Experts say the case should be taken into consideration and attention to the management of patients discharged from the hospital.
The new Beijing News Express (reporter Dai Xuan) yesterday (February 7) afternoon, a news that the Sino-Japanese Hospital has a patient who was diagnosed with "new crown pneumonia" only after three negative throat swab tests and through the lower respiratory samples. The reporter verified that the case was true, and experts said that the case should be a cause for reflection and attention to the management of patients discharged from the hospital.

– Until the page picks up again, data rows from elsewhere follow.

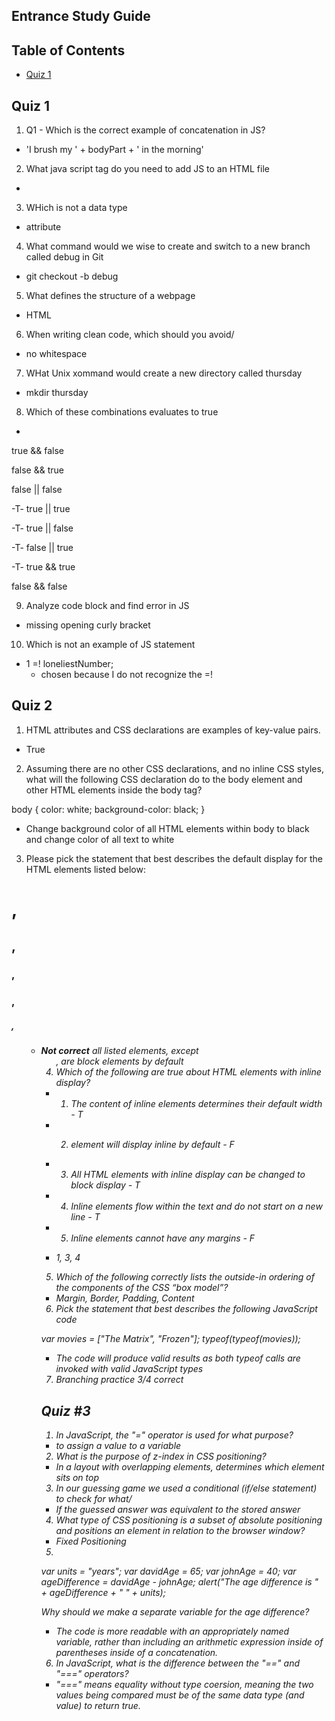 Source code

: ## Entrance Study Guide

## Table of Contents

- [Quiz 1](#quiz_1)

## Quiz 1

1. Q1 - Which is the correct example of concatenation in JS?

- 'I brush my ' + bodyPart + ' in the morning'

2. What java script tag do you need to add JS to an HTML file

- <script></script>

3. WHich is not a data type

- attribute

4. What command would we wise to create and switch to a new branch called debug in Git

- git checkout -b debug

5. What defines the structure of a webpage

- HTML

6. When writing clean code, which should you avoid/

- no whitespace

7. WHat Unix xommand would create a new directory called thursday

- mkdir thursday

8. Which of these combinations evaluates to true

-
true && false

false && true

false || false

-T- true || true

-T- true || false

-T- false || true

-T- true && true

false && false

9. Analyze code block and find error in JS

- missing opening curly bracket

10. Which is not an example of JS statement

- 1 =! loneliestNumber;
  - chosen because I do not recognize the =!

## Quiz 2

1. HTML attributes and CSS declarations are examples of key-value pairs.

- True

2. Assuming there are no other CSS declarations, and no inline CSS styles, what will the following CSS declaration do to the body element and other HTML elements inside the body tag?

body {
color: white;
background-color: black;
}

- Change background color of all HTML elements within body to black and change color of all text to white

3. Please pick the statement that best describes the default display for the HTML elements listed below:

<span>
<div>
<h1>, <h2>, <h3>, <h3>, <h5>, <h6>
<ul>

- **Not correct** all listed elements, except <ul>, are block elements by default 

4. Which of the following are true about HTML elements with inline display?

- 1. The content of inline elements determines their default width - T
- 2. <p> element will display inline by default - F
- 3. All HTML elements with inline display can be changed to block display - T
- 4. Inline elements flow within the text and do not start on a new line - T
- 5. Inline elements cannot have any margins - F

- 1, 3, 4

5. Which of the following correctly lists the outside-in ordering of the components of the CSS “box model”?

- Margin, Border, Padding, Content

6. Pick the statement that best describes the following JavaScript code

var movies = ["The Matrix", "Frozen"];
typeof(typeof(movies));

- The code will produce valid results as both typeof calls are invoked with valid JavaScript types

7. Branching practice 3/4 correct

## Quiz #3

1. In JavaScript, the "=" operator is used for what purpose?

- to assign a value to a variable

2. What is the purpose of z-index in CSS positioning?

- In a layout with overlapping elements, determines which element sits on top

3. In our guessing game we used a conditional (if/else statement) to check for what/

- If the guessed answer was equivalent to the stored answer

4. What type of CSS positioning is a subset of absolute positioning and positions an element in relation to the browser window?

- Fixed Positioning

5. 
var units = "years";
var davidAge = 65;
var johnAge = 40;
var ageDifference = davidAge - johnAge;
alert("The age difference is " + ageDifference + " " + units);

Why should we make a separate variable for the age difference?

- The code is more readable with an appropriately named variable, rather than including an arithmetic expression inside of parentheses inside of a concatenation.

6. In JavaScript, what is the difference between the "==" and "===" operators?

- "===" means equality without type coersion, meaning the two values being compared must be of the same data type (and value) to return true. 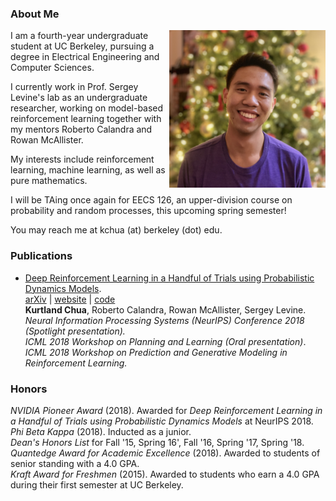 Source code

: ### About Me

<img style="float: right;" width="250" src="images/profile.jpg"/>

I am a fourth-year undergraduate student at UC Berkeley, pursuing a degree in Electrical Engineering and Computer Sciences.

I currently work in Prof. Sergey Levine's lab as an undergraduate researcher, working on model-based reinforcement learning together with my mentors Roberto Calandra and Rowan McAllister.

My interests include reinforcement learning, machine learning, as well as pure mathematics.

I will be TAing once again for EECS 126, an upper-division course on probability and random processes, this upcoming spring semester!

You may reach me at kchua (at) berkeley (dot) edu.


### Publications

* [Deep Reinforcement Learning in a Handful of Trials using Probabilistic Dynamics Models](https://arxiv.org/abs/1805.12114).  
  [arXiv](https://arxiv.org/abs/1805.12114) | [website](https://sites.google.com/view/drl-in-a-handful-of-trials/home)  | [code](https://github.com/kchua/handful-of-trials)  
  **Kurtland Chua**, Roberto Calandra, Rowan McAllister, Sergey Levine.  
  *Neural Information Processing Systems (NeurIPS) Conference 2018 (Spotlight presentation).*  
  *ICML 2018 Workshop on Planning and Learning (Oral presentation)*.  
  *ICML 2018 Workshop on Prediction and Generative Modeling in Reinforcement Learning.*

### Honors

*NVIDIA Pioneer Award* (2018). Awarded for *Deep Reinforcement Learning in a Handful of Trials using Probabilistic Dynamics Models* at NeurIPS 2018.  
*Phi Beta Kappa* (2018). Inducted as a junior.  
*Dean's Honors List* for Fall '15, Spring 16', Fall '16, Spring '17, Spring '18.  
*Quantedge Award for Academic Excellence* (2018). Awarded to students of senior standing with a 4.0 GPA.  
*Kraft Award for Freshmen* (2015). Awarded to students who earn a 4.0 GPA during their first semester at UC Berkeley.
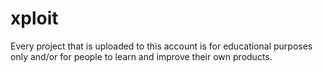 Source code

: # xploit
Every project that is uploaded to this account is for educational purposes only and/or for people to learn and improve their own products.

On the afternoon of Feb. 7, a message spread online.
The news said that a feverish pneumonia patient from Wuhan to Beijing was diagnosed with a new coronavirus infection pneumonia on February 5 at the respiratory department of China-Japan Hospital and is now waiting to be transferred to a designated hospital. The patient was admitted to the hospital on January 30 with "severe influenza A" after three negative pharyngeal swabs for new coronavirus nucleic acid tests and a positive nucleic acid test for influenza A. After admission, he was intubated and put on a ventilator, and was found to be positive for neo-coronavirus nucleic acid only through alveolar lavage testing.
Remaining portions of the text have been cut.